Langley Park, a neighborhood in Maryland on the outskirts of Washington DC, was a “gold mine for prostitution and extortion” in the mid-2010s, Player said. There, the MS13 charged the transeros a fee in exchange for protecting sex workers from abusive clients.

“We basically let them operate in our area, we provided them with security, a free space so they could work without problems. So, the transeros paid us a percentage for every customer and every week,” Player explained.

The MS13 took a 30 percent cut from the total profits gained from prostitution, with a transero delivering monthly fees of between $350 and $450 per month to a gang envoy in a nearby parking lot.

The relationship between the two groups was one of tolerance, more than support. If the transeros broke the rules, the MS13 punished them.

After a while, the sex workers approached the MS13 members and told them they no longer wanted to work with the transeros. They wanted to cut out the middle man and instead work directly with the gang.

“Some of them preferred to prostitute themselves for the gang,” said Player. “They were willing to do anything for us to consider them.” This included the promise of bringing in even more clients.

Around that time, Player’s crew realized the transeros were not declaring all of their profits, so they decided to seize control of the business. “How did we get rid of the transeros? I can’t tell you how, but something happened,” he said. Knowing the MS13, that something was probably violence.

One of the gang members keen on doing business with the sex workers was Miguel Ángel Correa Díaz, alias “Reaper,” then leader of the Sailors West Side Locos. His plan was to offer them security, more money and greater flexibility.

SEE ALSO: MS13 Profile

Part of the MS13’s strategy, Player revealed, was to post the sex workers in nightclubs controlled by the gangs, working closely with managers at clubs such as Galaxy, CocoCacabana, Mi Mariachi and Umbertos.

Most of the sex workers were undocumented immigrants from Central America, though some were underage. Many came from the neighborhoods in El Salvador where the MS13 reigned supreme. Player was aware of that.

“The majority were immigrants who knew nothing about [the US],” he said. “They weren’t doing it because they wanted to. They did it because they needed for a job to support their family in their home country, and above all, to get ahead in life…The money in this business was dirty, but it was a lot of cash, especially for them.” 

Player’s compassion was limited; he knew who was in charge and who was following orders. “The girls would do what we said, what we wanted,” he bragged.

Nightclubs were not the only places where the women worked as prostitutes.
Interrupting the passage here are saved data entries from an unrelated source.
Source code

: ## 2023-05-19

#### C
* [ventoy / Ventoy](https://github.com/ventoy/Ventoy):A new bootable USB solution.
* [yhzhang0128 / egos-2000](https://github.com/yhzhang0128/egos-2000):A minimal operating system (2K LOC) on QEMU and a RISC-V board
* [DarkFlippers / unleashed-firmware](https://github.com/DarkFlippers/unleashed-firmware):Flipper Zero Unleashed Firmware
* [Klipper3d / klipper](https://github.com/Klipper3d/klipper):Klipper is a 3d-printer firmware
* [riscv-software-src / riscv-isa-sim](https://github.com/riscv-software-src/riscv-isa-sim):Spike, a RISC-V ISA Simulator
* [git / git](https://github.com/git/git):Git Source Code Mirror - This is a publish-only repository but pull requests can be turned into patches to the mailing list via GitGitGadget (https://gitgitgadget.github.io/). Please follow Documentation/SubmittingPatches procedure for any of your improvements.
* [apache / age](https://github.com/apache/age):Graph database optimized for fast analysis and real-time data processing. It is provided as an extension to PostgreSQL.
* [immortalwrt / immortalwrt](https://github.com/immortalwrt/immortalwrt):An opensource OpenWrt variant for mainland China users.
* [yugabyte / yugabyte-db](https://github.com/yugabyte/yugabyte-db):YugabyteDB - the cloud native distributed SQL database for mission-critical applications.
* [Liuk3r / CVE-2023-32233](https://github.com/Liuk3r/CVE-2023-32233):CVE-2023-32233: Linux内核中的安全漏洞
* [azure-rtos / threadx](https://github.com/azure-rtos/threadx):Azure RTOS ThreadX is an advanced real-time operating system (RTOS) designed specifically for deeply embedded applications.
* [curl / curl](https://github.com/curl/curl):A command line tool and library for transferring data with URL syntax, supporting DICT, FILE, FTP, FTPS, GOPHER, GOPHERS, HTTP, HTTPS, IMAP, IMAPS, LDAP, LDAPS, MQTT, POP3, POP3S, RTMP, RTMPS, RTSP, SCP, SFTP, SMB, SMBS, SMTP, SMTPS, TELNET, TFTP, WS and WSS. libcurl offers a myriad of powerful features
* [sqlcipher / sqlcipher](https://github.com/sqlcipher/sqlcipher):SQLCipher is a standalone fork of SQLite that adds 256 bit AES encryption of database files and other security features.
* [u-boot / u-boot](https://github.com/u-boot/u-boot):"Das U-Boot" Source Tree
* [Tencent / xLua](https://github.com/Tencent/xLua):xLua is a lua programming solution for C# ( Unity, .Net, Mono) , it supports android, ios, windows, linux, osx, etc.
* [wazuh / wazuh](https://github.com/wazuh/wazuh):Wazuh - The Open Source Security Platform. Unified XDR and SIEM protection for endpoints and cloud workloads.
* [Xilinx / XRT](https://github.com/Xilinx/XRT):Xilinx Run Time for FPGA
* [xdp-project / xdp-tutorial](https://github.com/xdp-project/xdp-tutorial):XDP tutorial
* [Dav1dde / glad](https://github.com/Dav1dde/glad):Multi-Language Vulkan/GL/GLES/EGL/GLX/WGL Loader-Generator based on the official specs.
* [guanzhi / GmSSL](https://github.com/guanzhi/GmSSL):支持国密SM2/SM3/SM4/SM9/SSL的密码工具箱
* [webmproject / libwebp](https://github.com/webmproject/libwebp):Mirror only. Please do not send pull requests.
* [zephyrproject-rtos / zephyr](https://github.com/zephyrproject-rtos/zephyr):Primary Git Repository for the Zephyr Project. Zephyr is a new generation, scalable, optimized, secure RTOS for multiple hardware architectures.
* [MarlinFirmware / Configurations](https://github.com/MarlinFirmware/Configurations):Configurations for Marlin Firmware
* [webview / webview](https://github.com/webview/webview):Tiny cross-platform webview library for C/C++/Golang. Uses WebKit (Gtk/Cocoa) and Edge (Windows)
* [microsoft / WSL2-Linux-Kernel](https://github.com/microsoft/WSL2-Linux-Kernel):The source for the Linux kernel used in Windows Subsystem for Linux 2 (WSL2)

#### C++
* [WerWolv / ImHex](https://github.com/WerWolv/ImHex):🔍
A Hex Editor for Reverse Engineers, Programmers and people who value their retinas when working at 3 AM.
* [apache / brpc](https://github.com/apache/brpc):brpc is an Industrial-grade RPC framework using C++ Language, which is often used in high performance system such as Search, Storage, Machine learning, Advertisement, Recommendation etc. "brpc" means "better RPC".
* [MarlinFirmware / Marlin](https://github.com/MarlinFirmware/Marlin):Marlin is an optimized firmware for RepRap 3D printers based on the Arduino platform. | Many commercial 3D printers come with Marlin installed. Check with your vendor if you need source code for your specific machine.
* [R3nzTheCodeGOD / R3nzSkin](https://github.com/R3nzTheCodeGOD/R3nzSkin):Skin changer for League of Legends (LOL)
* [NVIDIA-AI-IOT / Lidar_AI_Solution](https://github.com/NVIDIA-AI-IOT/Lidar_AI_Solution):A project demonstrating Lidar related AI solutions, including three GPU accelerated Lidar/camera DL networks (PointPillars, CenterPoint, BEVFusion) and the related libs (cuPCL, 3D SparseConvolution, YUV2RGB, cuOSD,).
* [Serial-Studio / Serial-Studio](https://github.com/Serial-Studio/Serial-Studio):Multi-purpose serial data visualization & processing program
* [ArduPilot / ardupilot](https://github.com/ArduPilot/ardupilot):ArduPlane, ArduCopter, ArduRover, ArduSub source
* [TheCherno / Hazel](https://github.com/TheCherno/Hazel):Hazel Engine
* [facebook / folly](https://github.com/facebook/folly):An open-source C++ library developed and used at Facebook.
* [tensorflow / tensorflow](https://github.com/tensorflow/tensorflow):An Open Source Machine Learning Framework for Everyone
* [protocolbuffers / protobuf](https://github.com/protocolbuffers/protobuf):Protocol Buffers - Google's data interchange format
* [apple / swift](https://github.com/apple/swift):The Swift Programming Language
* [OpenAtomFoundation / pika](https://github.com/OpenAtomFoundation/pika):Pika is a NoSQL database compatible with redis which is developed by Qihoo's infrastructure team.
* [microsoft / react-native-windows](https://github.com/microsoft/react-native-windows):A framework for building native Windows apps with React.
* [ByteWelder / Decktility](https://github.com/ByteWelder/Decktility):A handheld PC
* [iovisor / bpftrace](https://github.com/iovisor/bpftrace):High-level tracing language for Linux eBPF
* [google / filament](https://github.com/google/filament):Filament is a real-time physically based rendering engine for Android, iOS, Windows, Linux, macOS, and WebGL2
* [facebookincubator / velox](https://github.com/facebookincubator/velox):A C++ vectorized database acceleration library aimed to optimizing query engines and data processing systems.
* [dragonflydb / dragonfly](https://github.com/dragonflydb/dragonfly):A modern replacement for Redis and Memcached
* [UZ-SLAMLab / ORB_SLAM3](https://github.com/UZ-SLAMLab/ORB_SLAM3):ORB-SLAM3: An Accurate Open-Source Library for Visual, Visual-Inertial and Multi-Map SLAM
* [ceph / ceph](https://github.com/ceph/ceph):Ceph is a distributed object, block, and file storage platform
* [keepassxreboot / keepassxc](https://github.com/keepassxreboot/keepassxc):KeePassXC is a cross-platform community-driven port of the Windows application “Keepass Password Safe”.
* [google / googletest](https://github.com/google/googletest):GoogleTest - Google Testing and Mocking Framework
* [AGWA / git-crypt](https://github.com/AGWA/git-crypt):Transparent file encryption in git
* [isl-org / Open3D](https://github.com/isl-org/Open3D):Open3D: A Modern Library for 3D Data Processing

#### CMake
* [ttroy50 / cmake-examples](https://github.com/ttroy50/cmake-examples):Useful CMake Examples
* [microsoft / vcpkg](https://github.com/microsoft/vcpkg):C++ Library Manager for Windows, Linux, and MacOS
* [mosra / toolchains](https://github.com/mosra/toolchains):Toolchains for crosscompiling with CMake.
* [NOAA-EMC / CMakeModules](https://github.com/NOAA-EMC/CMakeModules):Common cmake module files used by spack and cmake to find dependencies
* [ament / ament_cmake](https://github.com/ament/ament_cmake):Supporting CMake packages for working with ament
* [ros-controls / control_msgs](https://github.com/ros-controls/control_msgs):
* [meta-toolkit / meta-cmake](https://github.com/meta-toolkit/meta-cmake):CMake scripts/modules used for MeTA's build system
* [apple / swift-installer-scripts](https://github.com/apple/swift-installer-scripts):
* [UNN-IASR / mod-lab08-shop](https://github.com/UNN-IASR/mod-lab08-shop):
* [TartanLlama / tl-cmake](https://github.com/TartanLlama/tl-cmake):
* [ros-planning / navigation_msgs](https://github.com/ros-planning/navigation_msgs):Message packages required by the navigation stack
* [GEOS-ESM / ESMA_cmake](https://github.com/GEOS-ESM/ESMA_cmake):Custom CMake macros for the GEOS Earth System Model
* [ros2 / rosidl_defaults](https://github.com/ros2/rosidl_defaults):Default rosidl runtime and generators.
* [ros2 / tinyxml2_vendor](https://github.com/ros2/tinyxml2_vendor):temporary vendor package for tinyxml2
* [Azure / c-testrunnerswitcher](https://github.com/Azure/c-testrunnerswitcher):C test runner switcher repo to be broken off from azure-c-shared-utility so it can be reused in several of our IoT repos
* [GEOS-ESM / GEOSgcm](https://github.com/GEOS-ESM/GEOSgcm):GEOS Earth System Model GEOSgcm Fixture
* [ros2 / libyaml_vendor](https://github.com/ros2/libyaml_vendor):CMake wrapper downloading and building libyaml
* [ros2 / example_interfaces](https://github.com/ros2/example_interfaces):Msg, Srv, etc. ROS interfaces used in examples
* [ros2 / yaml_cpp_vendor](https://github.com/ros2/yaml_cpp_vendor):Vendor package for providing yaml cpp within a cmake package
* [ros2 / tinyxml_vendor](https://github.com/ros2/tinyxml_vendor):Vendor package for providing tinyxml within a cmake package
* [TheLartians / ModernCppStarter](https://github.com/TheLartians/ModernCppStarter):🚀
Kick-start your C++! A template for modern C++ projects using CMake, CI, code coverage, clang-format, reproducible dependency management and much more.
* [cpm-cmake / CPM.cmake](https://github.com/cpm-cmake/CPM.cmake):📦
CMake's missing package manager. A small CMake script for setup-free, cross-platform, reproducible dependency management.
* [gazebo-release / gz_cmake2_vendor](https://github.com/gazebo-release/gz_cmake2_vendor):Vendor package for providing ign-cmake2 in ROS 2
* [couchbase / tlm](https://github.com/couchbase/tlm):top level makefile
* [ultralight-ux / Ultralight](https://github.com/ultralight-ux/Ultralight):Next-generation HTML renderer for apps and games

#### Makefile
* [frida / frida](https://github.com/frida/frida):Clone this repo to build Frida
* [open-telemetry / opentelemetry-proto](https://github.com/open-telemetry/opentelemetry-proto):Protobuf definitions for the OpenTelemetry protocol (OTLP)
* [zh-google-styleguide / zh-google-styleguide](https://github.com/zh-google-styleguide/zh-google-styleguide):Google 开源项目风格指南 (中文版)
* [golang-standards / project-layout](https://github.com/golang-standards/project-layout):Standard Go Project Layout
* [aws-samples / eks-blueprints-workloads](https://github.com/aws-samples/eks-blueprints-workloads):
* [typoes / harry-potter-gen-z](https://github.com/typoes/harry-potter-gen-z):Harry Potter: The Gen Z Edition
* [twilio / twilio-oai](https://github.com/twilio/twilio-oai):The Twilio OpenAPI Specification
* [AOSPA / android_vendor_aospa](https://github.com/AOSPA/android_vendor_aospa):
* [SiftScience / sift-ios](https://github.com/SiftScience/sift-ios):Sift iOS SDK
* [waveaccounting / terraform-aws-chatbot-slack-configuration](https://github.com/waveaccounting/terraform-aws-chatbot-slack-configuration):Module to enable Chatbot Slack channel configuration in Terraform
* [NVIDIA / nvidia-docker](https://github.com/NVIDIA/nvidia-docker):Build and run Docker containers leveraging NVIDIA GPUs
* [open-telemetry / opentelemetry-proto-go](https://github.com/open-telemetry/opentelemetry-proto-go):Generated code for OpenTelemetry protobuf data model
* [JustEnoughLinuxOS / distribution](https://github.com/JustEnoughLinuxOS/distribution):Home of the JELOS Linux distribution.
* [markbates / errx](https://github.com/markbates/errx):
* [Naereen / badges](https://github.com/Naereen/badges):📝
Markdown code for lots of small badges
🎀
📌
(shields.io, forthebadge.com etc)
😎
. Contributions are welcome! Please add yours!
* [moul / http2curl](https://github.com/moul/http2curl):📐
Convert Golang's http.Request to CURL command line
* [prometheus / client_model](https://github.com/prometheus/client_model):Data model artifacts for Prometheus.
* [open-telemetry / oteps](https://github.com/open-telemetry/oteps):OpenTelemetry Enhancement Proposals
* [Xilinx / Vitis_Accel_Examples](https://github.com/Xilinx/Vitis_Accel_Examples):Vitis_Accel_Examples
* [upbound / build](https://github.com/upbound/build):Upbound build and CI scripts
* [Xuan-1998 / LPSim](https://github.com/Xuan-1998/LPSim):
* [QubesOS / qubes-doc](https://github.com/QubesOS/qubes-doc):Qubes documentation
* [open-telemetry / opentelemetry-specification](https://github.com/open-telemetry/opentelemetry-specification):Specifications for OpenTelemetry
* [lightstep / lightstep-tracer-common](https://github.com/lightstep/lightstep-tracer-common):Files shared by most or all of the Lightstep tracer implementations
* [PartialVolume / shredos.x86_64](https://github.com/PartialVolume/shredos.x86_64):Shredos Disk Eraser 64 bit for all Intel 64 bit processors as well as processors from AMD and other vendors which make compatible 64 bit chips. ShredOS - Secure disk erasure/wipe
They also used so-called destroyers, safe houses used by gang members to plan crimes, throw parties, or store weapons and drugs. The destroyers also served as makeshift brothels where clients came looking for women.

With time, more women came to the MS13 seeking shelter. In other cases, the gang sought them out. Though the gang members promised to care for the women, they also instilled them with fear to ensure loyalty and dissuade them from leaving the business.

“We used intimidation and fear,” Player said. The most effective means of intimidation was to source information about the sex workers and their families. “In El Salvador, the gang has total control of their communities. They know who lives there, who their relatives are.”

“[We knew] where they were from, the neighbourhood, community and city. [We knew] their mother, father and brother, and if they had children,” he explained.

By letting the women knew they had this information, the gang members stopped them from leaving the business or betraying them. “We used intimidation to make sure that they didn’t break, that they weren’t going to stab us in the back.”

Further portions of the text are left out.